Mons. Comastri al
termine di una processione in piazza, scendendo dal sagrato per andare incontro
agli ammalati, rimase colpito nel vedere una culla.
Subito si accorse che lì dentro vi era
una giovane donna affetta da
osteogenesi imperfetta, di nome Maria Respigo, scomparsa in seguito all’età
di 39 anni e che è stata ospite presso l’Istituto don Gnocchi a Pavia.

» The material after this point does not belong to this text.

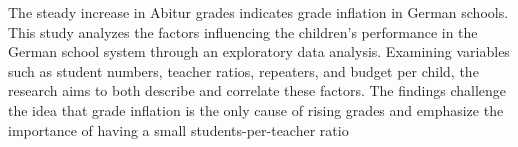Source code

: 

The steady increase in Abitur grades indicates grade inflation in German schools. This study analyzes the factors influencing the children's performance in the German school system through an exploratory data analysis. Examining variables such as student numbers, teacher ratios, repeaters, and budget per child, the research aims to both describe and correlate these factors. The findings challenge the idea that grade inflation is the only cause of rising grades and emphasize the importance of having a small students-per-teacher ratio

La storia della sua vita è stata una storia di abbandoni: abbandonata dal padre
appena si accorse della sua deformità, rifiutata dai fratelli e dalle sorelle,
ha perso la madre a soli tre anni. Eppure, ha raccontato in quella occasione al
presule, “a un certo punto ho capito che non sono stata abbandonata da Dio e che
anch’io ho una vocazione”.
Sotto il cuscino conservava trentatrè fogli con sopra scritto: “Maria Respigo,
felice di vivere”.
Il presule ha quindi citato a memoria alcuni passaggi di quel diario in cui
la Respigo scriveva: “Io esisto per gridare a tutti coloro che hanno la salute
che non possono tenerla stretta in mano, perché la salute è un dono e se non lo
ridoneranno ad altri esso marcirà nelle loro mani”.
“Io esisto per gridare a tutti quelli che si annoiano che le ore trascorse nella
noia mancano a qualcuno e se non le regaleranno a qualcuno, quelle ore non li
renderanno felici ma marciranno nelle loro mani”, ha continuato.
“Io esisto per gridare a tutti coloro che la notte vanno da una discoteca
all’altra, che quelle notti mancano a qualcuno ed esse non li renderanno felici
finché non le regaleranno a coloro a cui appartengono”, ha aggiunto.
“Padre, ma non è bella la mia vocazione?”, gli chiese poi la donna. Quando morì
venne deposta in una culletta del presepio.
“Felice di vivere, perché aveva una vocazione”, ha concluso l’Arcivescovo.